# Studs to Sill Plate



## Big Dave (May 17, 2006)

On new wall framing the wall is assembled laying on the floor and nailing up through the plate into the stud. After assembling the wall you raise into place. You only toenail if you are building the wall standing up.

Dave.


----------



## Joe Carola (Apr 14, 2006)

Tim said:


> Hi,
> Is there a preferred way to fasten 2x4 studs to the top and bottom plates? I mean on new wall framing,should I nail first thru the plates,then into the studs? Or is toe-nailing starting thru the studs first the better way?
> 
> Thanks Tim....


Tim,

It's up to you.

It's two different techniques.

I nail all my shoe/sills down first and then toe-nail my studs to the top plate and lift the wall up and toe-nail them to the shoe/sill.

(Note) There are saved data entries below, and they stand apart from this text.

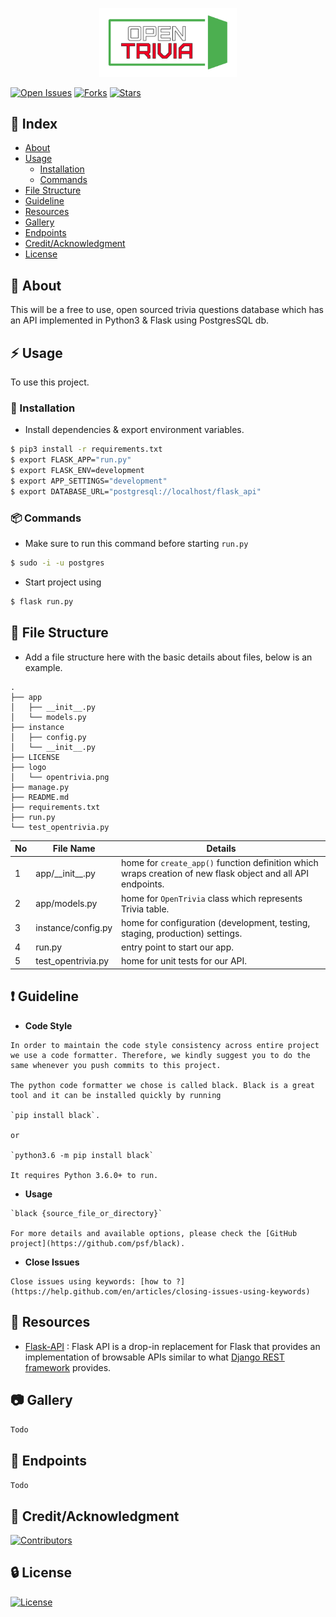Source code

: <p align="center">
  <img src="./logo/opentrivia.png" width="220">
</p>

[![Open Issues](https://img.shields.io/github/issues/code-monk08/opentrivia?style=for-the-badge)](https://github.com/code-monk08/opentrivia/issues) [![Forks](https://img.shields.io/github/forks/code-monk08/opentrivia?style=for-the-badge)](https://github.com/code-monk08/opentrivia/network/members) [![Stars](https://img.shields.io/github/stars/code-monk08/opentrivia?style=for-the-badge)](https://github.com/code-monk08/opentrivia/stargazers) 


## :ledger: Index

- [About](#beginner-about)
- [Usage](#zap-usage)
  - [Installation](#electric_plug-installation)
  - [Commands](#package-commands)
- [File Structure](#file_folder-file-structure)
- [Guideline](#exclamation-guideline)  
- [Resources](#page_facing_up-resources)
- [Gallery](#camera-gallery)
- [Endpoints](#busstop-Endpoints)
- [Credit/Acknowledgment](#star2-creditacknowledgment)
- [License](#lock-license)

##  :beginner: About
This will be a free to use, open sourced trivia questions database which has an API implemented in Python3 & Flask using PostgresSQL db.

## :zap: Usage
To use this project.

###  :electric_plug: Installation
- Install dependencies & export environment variables.

```bash
$ pip3 install -r requirements.txt
$ export FLASK_APP="run.py"
$ export FLASK_ENV=development
$ export APP_SETTINGS="development"
$ export DATABASE_URL="postgresql://localhost/flask_api"
```
###  :package: Commands
- Make sure to run this command before starting ```run.py```
```bash
$ sudo -i -u postgres
```
- Start project using
```bash
$ flask run.py
```

##  :file_folder: File Structure
- Add a file structure here with the basic details about files, below is an example.

```
.
├── app
│   ├── __init__.py
│   └── models.py
├── instance
│   ├── config.py
│   └── __init__.py
├── LICENSE
├── logo
│   └── opentrivia.png
├── manage.py
├── README.md
├── requirements.txt
├── run.py
└── test_opentrivia.py

```

| No | File Name | Details 
|----|------------|-------|
| 1  | app\/\_\_init\_\_.py | home for `create_app()` function definition which wraps creation of new flask object and all API endpoints.
| 2  | app\/models.py | home for `OpenTrivia` class which represents Trivia table.
| 3  | instance\/config.py | home for configuration (development, testing, staging, production) settings. 
| 4  | run.py | entry point to start our app.
| 5  | test_opentrivia.py | home for unit tests for our API.

##  :exclamation: Guideline

- __Code Style__

```
In order to maintain the code style consistency across entire project we use a code formatter. Therefore, we kindly suggest you to do the same whenever you push commits to this project. 

The python code formatter we chose is called black. Black is a great tool and it can be installed quickly by running 

`pip install black`.  

or

`python3.6 -m pip install black`

It requires Python 3.6.0+ to run.
```

- __Usage__
```
`black {source_file_or_directory}`

For more details and available options, please check the [GitHub project](https://github.com/psf/black).
```
- __Close Issues__
```
Close issues using keywords: [how to ?](https://help.github.com/en/articles/closing-issues-using-keywords)
```

##  :page_facing_up: Resources
- [Flask-API](http://www.flaskapi.org/) : Flask API is a drop-in replacement for Flask that provides an implementation of browsable APIs similar to what [Django REST framework](http://www.django-rest-framework.org) provides.

##  :camera: Gallery
`Todo`

## :busstop: Endpoints
`Todo`

## :star2: Credit/Acknowledgment
[![Contributors](https://img.shields.io/github/contributors/code-monk08/opentrivia?style=for-the-badge)](https://github.com/code-monk08/opentrivia/graphs/contributors)

##  :lock: License
[![License](https://img.shields.io/github/license/code-monk08/opentrivia?style=for-the-badge)](https://github.com/code-monk08/opentrivia/blob/master/LICENSE)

The other way guys do it is tack the shoe/sill on edge and face-nail through the bottom of the shoe/sill and into the stud and then do the same at the top and stand the wall up, and then naiil the shoe/sill to the deck.


----------



## K2eoj (Aug 14, 2005)

Joe described the two ways i have done it. Face nailing might be best for an inexperienced guy.


----------



## AtlanticWBConst. (May 12, 2006)

Big Dave said:


> On new wall framing the wall is assembled laying on the floor and nailing up through the plate into the stud. After assembling the wall you raise into place. You only toenail if you are building the wall standing up.
> 
> Dave.


Big Dave is right.....
Also, the main determining factor of which method you use will be which way you 'plan' or 'need' to build your walls.

Basic rule of them:

Newer existing construction: The floor to 1st floor joists (ceiling) measurements are more uniform along the lengths of the space. Face nail and pre-assemble the walls, then stand up. 
Use shims if you are really off at a point, and need to tighten a plate up.

Older homes: Very non-uniform distances from the floor to the ceiling. 
In basements: Non-uniform overhead joists, inconsistant areas of concrete floor. Thus, usually stick framed and toe-nailed.


----------